Araki Buzaemon and his immediate successors
Two different ryu, Araki-ryu gunyo-kogusoku and (one line of) Araki Shin-ryu are associated with Araki Buzaemon Hisakatsu, a man otherwise unknown, but believed by these ryu to be related to Araki Muninsai.
According to the family of Sato Kinbei, who claimed a menkyo of Araki Shin-ryu, Araki Buzaemon lived in Bushu, Nakano Mura, (now Hachioji, in present day Saitama prefecture). He founded Araki Shin-ryu in 1626, a little more than half a century after the founding of the original Araki-ryu. The Sato family noted on a memorial website dedicated to Sato Kimbei that “it was rumored that Buzaemon was related to Mujinsai, but this is really not established.”
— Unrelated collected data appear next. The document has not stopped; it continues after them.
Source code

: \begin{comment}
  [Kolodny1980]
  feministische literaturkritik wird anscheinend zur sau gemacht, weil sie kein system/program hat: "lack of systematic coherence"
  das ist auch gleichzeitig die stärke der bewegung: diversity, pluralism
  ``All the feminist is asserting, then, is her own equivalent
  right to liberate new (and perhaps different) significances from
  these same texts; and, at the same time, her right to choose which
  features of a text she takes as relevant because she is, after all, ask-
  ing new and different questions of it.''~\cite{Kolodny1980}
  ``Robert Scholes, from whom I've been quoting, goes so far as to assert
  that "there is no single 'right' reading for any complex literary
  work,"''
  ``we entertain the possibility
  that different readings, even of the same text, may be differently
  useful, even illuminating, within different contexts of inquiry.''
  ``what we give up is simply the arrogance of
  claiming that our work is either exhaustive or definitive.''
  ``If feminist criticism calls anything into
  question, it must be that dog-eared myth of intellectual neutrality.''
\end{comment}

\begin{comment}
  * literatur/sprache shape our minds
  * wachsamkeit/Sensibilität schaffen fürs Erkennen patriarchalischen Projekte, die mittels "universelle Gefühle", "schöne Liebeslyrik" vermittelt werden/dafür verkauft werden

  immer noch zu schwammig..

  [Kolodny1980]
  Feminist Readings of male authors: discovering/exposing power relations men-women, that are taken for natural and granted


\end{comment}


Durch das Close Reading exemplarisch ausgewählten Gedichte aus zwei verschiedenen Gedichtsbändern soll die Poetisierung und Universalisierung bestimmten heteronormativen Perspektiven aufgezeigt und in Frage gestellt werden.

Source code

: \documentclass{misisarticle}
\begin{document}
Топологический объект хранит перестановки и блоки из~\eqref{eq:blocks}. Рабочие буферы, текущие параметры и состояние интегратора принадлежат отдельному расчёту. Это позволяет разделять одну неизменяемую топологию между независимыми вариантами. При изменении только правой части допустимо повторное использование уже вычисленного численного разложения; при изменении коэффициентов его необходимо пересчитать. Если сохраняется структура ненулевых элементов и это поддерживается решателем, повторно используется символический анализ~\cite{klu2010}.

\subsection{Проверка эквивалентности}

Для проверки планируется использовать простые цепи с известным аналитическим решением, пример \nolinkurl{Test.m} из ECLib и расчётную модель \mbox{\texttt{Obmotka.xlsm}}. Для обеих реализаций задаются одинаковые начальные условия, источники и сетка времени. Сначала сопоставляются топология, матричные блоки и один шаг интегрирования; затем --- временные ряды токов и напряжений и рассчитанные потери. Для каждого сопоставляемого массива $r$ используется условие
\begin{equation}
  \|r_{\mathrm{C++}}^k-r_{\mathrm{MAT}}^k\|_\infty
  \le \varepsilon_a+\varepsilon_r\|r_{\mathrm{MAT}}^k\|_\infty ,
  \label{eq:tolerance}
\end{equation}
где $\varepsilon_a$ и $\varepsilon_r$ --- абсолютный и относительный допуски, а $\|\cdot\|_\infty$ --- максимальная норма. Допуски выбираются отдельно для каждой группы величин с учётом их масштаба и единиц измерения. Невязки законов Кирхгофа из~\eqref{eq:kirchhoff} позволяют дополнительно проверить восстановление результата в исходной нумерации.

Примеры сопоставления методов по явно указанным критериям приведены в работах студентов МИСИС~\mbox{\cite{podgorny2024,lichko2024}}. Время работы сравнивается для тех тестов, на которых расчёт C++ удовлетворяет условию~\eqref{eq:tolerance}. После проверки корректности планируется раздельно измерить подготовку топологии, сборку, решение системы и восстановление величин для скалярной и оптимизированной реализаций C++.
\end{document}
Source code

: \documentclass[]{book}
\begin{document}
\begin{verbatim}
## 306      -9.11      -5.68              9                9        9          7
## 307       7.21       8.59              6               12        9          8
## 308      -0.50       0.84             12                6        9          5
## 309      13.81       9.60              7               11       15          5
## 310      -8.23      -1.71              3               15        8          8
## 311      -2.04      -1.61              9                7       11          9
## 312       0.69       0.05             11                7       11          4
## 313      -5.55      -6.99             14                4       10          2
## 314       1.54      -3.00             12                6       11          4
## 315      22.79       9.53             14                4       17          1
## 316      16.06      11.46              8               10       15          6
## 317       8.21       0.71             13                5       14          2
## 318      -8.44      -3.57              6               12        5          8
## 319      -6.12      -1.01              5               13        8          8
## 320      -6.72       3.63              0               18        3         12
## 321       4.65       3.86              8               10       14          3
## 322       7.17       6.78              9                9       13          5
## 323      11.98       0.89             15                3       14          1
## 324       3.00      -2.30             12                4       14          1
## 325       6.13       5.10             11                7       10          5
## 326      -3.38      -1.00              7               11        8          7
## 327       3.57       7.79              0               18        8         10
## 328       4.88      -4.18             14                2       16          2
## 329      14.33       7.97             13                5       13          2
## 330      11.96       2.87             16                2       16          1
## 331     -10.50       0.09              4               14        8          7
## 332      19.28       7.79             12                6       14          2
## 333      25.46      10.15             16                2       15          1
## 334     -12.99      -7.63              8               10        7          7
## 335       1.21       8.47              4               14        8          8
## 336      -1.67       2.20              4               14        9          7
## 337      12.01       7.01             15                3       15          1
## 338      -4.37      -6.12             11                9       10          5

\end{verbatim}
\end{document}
Both Araki-ryu Gunyo-Kogusoku and Araki Shin-ryu have an anomaly in their lineage. Both designate Araki Mujinsai as their founder, but Araki Shin-ryu and, until recently, Araki-ryu Gunyo Kogusoku then listed the next two generations blank, followed by Araki Buzaemon in the fourth generation.
Such blanks in the lineage are not unusual in Japanese ryu-ha. This often suggests the possibility that the person after the gap, in this case Buzaemon, created a new ryu inspired somehow by Muninsai, but separated by a few generations. If this scenario is true, at “worst,” the revelation came to him in a dream: rather than a mountain demon or shrine deity, the founder of the ryu receives a revelation from an ancestral warrior.
It is also quite possible that Buzaemon revived a tradition that only existed in records through incomplete transmission. For example, let us say that it is true that Buzaemon was a descendent of Araki Muninsai. There were tales or even records of the Araki-ryu in his area. Perhaps there were older men each of whom studied a portion of the ryu, but none were menkyo-kaiden. Buzaemon gathered together what he could and then, perhaps with other studies from unknown sources, made his own ryu.
To finish our compendium of possibilities, we do not know if Araki Buzaemon called what he taught as either Araki-ryu Gunyo-Kogusoku, Araki Shin-ryu or something else, the two ryu we are discussing both emanating from the same source. What follows is, at this point in time, my best guess.
Buzaemon’s Araki Shin-ryu was a school of 81 yawara (grappling/locking) and bojutsu. The history of this school is rather sparse. Apparently Sato Kinbei integrated some level of information he'd acquired in Araki Shin-ryu in his syncretic system called Daiwado. My informants state that the current practitioners of the Daiwado only identify one kata in their curriculum as Araki Shin-ryu, and they are not in possession of any densho.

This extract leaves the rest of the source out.